Peptides that were identified[1], in collaboration, by Spanish National Cancer Research Centre (CNIO) and Centro Nacional de Investigaciones Cardiovasculares (CNIC).

We interrogate peptides from eight large-scale human proteomics experiments and databases, irrespective of tissue or cell type, for the vast majority of the protein-coding genes in these experiments. The peptide has to be included in at least 2 experiments.


We collected the peptides for the analysis from eight distinct large-scale proteomics data sets: the PeptideAtlas[2] and NIST databases and six published large-scale experiments.[3-8]. For the Wilhelm analysis, we only included the peptides from the publically available Cellzome experiments on human tissues.

The eight studies covered a huge range of tissues and cell types: the peptides from the PeptideAtlas database cover 51 different tissues, cell types, and developmental stages, whereas the Geiger study interrogated 11 different cell types. The spectra from the PeptideAtlas database were only part of the NIST database and the Ezkurdia analyses. The Kim and Wilhelm analyses peptides were generated from 30 and 35 distinct tissues types (51 tissues in total).

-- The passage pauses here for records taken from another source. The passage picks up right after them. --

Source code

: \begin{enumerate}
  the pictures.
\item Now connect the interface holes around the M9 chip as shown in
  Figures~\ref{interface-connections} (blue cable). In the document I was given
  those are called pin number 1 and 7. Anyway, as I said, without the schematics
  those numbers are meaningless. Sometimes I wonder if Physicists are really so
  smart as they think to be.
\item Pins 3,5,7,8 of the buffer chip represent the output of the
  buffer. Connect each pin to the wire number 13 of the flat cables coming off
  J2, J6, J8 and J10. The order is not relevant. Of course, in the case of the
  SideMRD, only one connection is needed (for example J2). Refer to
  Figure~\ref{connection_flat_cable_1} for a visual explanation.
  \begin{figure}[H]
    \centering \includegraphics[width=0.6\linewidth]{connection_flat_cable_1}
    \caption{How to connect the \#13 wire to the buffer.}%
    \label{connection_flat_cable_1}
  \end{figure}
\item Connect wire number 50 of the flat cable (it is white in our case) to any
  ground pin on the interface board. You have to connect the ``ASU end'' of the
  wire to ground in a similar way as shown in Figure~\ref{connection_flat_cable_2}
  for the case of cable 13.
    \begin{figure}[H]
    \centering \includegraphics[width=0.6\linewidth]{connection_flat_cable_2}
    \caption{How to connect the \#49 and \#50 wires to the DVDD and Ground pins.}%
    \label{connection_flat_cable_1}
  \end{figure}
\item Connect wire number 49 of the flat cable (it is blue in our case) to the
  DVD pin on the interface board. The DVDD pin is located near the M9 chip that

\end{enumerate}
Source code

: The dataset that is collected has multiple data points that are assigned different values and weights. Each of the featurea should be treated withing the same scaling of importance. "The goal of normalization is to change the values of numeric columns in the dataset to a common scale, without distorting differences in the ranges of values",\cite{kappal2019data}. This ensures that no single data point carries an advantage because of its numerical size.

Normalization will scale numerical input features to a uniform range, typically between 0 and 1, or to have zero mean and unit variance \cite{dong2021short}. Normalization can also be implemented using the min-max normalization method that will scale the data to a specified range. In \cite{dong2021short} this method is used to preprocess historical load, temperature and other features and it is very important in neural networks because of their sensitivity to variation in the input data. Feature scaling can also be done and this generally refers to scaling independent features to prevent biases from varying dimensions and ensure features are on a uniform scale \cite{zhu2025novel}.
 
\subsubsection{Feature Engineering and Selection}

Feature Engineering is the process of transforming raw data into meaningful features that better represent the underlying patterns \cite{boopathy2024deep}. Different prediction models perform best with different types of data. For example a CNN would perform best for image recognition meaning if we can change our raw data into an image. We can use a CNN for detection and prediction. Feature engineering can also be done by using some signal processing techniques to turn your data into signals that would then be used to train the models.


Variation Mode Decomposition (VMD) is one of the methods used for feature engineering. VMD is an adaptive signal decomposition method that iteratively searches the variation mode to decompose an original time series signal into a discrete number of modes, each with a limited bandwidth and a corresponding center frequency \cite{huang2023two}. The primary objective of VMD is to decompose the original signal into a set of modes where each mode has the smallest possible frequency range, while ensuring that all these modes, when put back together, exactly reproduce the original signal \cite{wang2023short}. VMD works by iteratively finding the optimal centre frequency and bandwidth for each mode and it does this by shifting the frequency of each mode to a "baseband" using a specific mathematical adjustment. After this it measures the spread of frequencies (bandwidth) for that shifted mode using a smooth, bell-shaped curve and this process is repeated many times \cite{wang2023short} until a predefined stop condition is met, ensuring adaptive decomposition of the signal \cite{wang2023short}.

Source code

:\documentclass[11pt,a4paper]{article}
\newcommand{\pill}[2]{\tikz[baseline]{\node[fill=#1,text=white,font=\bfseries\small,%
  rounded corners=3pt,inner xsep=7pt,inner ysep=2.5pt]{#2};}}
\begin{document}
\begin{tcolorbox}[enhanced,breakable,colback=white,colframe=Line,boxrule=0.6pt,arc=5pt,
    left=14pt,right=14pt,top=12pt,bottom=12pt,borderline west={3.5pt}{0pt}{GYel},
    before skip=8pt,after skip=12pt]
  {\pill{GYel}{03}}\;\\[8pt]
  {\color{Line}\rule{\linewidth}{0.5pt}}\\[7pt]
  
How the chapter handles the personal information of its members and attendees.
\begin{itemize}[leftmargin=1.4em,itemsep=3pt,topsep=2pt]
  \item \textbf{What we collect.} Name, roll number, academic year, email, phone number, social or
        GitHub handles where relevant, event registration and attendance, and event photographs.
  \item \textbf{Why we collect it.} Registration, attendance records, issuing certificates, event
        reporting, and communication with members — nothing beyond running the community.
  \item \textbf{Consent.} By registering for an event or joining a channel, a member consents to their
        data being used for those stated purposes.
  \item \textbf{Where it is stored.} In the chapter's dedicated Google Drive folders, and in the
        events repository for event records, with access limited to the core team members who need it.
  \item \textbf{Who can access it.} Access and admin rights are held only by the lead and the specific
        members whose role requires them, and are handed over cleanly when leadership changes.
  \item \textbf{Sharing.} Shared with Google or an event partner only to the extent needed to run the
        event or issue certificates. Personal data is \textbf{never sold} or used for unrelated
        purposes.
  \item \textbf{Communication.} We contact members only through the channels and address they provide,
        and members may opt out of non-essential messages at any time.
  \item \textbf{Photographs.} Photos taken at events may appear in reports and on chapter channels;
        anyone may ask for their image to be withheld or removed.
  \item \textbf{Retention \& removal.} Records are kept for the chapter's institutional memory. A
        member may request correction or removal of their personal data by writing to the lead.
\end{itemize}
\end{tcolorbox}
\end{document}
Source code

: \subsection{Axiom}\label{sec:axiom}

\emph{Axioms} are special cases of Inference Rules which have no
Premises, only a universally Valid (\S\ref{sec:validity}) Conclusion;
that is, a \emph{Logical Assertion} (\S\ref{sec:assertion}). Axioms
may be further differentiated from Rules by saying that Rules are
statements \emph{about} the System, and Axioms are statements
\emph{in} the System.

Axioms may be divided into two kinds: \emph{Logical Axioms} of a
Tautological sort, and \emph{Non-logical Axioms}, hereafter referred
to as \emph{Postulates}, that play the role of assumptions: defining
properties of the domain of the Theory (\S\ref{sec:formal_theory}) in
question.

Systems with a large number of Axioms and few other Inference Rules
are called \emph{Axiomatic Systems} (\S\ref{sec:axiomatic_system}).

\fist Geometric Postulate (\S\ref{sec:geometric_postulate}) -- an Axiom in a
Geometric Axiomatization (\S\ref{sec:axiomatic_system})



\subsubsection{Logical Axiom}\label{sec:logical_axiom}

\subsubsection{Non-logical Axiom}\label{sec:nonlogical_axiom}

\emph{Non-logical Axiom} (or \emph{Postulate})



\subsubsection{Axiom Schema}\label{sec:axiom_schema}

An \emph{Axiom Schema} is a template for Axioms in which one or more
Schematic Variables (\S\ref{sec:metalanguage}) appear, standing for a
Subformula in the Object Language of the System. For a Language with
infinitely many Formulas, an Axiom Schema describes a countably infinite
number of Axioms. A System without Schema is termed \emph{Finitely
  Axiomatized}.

The following table describes the annotations of PROTEO tracks:

field example Info type description
Item GVSEAAVLKPSEELPAEATSSVEPEK string Peptide found in 8 large-scale human proteomics experiments and databases
Score 2 int range [2-8] Number experiments where the peptide were found. The peptide has to be included in at least 2 experiments
Position chr21:33043745-33043822 chr:start-end Genome position
List of Ensembl transcript ID ENST00000399804;ENST00000286835 string List of variants (Ensembl transcript ID) that contains the peptide


The data was generated by Spanish National Cancer Research Centre (CNIO), Centro Nacional de Investigaciones Cardiovasculares (CNIC) and Spanish Institute of Bioinformatics using a computational pipeline developed by Michael Tress, Iakes Ezkurdia and Jose Manuel Rodriguez.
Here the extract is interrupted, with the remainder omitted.